### WHAT IS REQUIRED
If a line in the entries below includes the string "typescript", copy it out.

### DATA RECORDS
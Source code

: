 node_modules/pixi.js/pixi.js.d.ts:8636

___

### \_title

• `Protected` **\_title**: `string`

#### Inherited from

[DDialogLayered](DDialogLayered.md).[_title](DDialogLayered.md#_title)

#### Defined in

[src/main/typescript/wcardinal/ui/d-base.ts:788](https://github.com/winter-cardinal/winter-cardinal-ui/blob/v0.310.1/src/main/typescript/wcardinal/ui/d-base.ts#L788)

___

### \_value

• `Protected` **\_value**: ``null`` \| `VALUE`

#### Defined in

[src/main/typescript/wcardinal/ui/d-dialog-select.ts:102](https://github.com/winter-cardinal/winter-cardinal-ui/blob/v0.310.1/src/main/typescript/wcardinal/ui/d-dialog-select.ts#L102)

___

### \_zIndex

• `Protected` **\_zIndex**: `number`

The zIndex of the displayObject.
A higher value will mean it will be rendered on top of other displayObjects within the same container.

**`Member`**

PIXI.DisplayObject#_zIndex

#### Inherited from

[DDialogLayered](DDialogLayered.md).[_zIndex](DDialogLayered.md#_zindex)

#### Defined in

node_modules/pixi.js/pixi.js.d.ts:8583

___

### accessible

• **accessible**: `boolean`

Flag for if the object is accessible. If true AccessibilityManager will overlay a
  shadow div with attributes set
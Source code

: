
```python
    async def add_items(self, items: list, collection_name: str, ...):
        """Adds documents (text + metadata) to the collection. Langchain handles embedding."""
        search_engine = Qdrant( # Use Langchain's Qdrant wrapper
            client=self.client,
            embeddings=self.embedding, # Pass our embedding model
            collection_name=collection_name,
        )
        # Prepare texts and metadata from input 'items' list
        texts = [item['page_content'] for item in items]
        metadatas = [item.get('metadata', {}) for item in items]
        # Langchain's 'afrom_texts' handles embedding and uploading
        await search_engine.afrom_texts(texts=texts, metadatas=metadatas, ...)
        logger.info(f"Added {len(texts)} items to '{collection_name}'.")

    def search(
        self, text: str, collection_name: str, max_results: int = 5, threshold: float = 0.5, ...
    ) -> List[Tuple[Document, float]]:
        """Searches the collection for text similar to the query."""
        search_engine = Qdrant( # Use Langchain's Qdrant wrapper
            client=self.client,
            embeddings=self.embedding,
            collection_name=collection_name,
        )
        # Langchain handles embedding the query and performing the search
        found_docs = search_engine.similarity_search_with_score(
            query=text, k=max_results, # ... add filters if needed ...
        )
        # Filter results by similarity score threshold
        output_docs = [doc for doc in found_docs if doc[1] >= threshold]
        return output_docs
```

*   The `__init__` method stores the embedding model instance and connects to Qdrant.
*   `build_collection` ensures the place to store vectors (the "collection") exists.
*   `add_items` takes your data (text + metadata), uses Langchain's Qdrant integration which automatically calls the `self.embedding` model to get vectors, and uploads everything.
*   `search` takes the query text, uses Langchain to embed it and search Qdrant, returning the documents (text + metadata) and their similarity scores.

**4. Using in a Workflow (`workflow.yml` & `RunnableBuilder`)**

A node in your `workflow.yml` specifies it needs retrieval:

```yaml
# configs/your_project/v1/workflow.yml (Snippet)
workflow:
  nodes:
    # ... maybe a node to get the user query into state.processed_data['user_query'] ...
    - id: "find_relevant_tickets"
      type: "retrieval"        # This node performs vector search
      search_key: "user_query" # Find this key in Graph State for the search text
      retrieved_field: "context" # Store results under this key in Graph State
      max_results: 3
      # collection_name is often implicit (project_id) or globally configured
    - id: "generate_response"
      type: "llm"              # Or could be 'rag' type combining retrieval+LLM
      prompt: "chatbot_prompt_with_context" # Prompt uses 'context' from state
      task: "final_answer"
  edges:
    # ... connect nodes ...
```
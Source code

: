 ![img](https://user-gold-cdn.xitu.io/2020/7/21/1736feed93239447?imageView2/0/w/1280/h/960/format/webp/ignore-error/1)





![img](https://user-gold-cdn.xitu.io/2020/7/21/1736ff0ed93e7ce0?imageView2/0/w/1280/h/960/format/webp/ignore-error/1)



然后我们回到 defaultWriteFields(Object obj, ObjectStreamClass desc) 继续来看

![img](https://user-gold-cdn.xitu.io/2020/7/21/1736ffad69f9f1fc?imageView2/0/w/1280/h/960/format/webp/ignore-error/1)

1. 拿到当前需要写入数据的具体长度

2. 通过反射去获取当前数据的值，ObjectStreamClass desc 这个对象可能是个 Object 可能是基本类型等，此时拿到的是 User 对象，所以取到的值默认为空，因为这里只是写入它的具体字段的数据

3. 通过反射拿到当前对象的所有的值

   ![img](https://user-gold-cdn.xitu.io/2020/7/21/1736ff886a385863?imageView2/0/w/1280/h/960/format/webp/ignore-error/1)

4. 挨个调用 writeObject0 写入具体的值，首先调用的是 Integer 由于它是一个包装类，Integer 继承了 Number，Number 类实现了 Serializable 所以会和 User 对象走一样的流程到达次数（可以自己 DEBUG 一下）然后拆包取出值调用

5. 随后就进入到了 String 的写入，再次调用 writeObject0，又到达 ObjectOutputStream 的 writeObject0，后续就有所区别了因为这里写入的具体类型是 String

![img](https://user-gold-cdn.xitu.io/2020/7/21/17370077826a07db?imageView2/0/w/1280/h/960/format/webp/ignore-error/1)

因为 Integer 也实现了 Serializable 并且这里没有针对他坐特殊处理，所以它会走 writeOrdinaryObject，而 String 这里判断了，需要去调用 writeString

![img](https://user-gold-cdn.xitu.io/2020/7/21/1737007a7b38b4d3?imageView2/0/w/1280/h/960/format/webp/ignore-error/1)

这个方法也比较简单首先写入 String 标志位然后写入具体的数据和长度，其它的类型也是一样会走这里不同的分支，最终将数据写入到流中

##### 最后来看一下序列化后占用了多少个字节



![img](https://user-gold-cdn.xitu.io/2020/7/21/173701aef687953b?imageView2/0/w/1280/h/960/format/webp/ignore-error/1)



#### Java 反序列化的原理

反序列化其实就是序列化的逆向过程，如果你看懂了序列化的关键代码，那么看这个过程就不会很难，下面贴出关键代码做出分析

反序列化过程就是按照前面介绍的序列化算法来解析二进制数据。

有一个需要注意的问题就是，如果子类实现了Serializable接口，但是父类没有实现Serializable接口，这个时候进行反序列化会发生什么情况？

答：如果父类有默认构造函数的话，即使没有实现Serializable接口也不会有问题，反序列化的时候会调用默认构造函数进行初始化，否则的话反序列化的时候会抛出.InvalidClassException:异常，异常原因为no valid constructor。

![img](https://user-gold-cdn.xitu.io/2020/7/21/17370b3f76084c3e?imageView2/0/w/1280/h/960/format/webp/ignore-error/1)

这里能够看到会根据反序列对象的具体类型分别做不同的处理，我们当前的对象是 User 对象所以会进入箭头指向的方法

### SOLUTION BELOW
[src/main/typescript/wcardinal/ui/d-base.ts:788](https://github.com/winter-cardinal/winter-cardinal-ui/blob/v0.310.1/src/main/typescript/wcardinal/ui/d-base.ts#L788)
[src/main/typescript/wcardinal/ui/d-dialog-select.ts:102](https://github.com/winter-cardinal/winter-cardinal-ui/blob/v0.310.1/src/main/typescript/wcardinal/ui/d-dialog-select.ts#L102)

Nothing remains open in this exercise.